### What to produce
Every line below that holds the word "each" must be listed.

### Information shown
"""

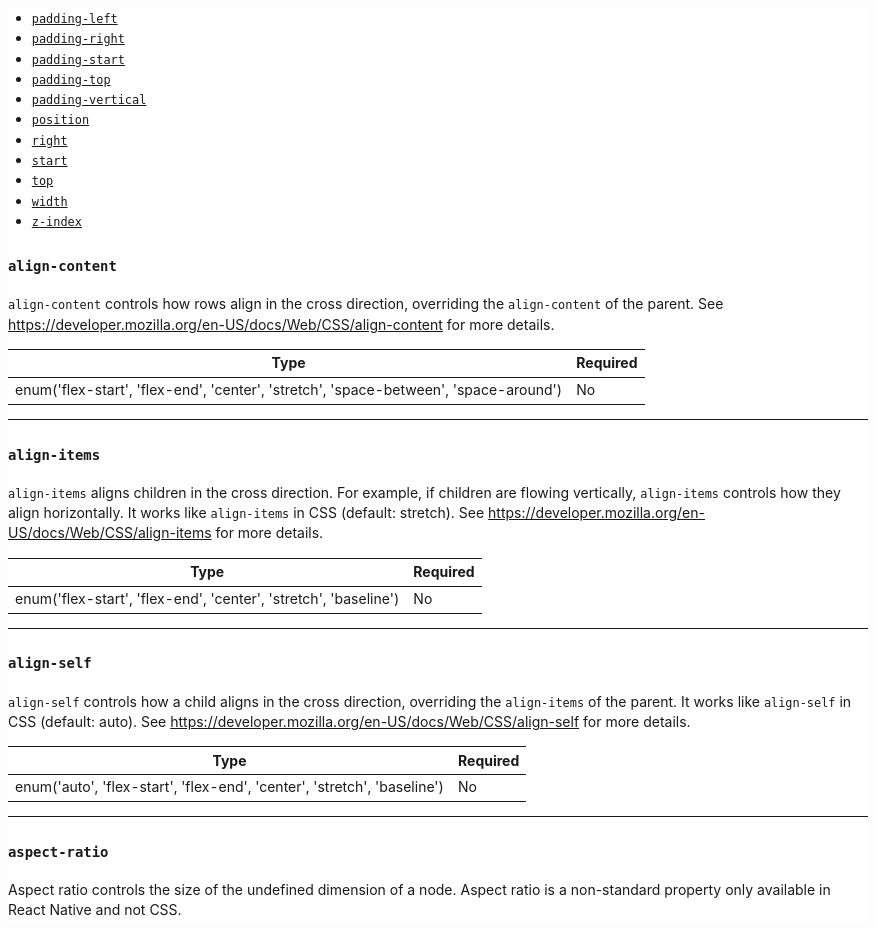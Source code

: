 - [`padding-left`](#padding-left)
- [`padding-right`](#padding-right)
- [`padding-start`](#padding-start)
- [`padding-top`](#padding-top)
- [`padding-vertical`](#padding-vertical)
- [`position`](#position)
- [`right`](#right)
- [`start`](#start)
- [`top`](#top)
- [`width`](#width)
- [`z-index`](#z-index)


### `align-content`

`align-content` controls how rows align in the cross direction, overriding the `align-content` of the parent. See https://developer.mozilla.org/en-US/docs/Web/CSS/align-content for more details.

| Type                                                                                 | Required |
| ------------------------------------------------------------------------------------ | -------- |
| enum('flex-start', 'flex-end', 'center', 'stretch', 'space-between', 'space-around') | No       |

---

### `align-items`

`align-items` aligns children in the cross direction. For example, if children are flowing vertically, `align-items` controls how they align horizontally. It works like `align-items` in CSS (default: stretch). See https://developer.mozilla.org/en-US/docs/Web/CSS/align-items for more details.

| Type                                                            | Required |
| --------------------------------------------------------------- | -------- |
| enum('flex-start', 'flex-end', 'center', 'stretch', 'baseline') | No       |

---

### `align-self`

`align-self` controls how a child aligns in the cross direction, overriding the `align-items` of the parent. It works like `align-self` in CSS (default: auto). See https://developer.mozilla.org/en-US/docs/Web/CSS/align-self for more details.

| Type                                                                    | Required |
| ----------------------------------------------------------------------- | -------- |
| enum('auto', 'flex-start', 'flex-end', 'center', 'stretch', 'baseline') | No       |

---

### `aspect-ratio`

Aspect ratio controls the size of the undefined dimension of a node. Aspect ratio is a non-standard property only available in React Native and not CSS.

"""
"""

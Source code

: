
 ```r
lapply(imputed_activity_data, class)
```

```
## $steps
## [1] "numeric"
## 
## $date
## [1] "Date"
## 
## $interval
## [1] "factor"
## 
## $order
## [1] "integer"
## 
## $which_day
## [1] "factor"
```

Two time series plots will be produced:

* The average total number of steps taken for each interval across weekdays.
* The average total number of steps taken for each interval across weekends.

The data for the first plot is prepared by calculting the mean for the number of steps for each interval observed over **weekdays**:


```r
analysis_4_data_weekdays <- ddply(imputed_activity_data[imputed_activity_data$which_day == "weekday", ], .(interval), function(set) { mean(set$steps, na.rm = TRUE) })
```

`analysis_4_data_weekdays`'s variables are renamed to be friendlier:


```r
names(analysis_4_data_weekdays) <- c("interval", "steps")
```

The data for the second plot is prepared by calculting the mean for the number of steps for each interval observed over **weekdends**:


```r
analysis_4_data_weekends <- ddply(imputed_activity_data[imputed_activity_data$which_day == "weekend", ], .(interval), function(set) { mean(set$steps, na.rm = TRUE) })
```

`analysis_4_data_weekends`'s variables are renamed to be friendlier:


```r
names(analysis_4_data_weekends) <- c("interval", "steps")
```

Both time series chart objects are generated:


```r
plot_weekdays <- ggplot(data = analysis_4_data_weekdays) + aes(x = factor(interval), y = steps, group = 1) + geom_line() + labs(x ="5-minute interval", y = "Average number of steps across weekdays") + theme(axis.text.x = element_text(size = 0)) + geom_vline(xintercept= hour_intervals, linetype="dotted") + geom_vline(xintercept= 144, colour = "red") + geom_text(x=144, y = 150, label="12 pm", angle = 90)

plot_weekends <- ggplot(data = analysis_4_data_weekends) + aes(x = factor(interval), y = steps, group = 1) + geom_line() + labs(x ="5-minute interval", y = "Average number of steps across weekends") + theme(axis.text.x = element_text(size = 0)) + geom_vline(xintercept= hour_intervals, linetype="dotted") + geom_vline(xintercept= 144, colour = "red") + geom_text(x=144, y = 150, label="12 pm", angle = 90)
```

"""

### Reply to the exercise
* The average total number of steps taken for each interval across weekdays.
* The average total number of steps taken for each interval across weekends.
The data for the first plot is prepared by calculting the mean for the number of steps for each interval observed over **weekdays**:
The data for the second plot is prepared by calculting the mean for the number of steps for each interval observed over **weekdends**:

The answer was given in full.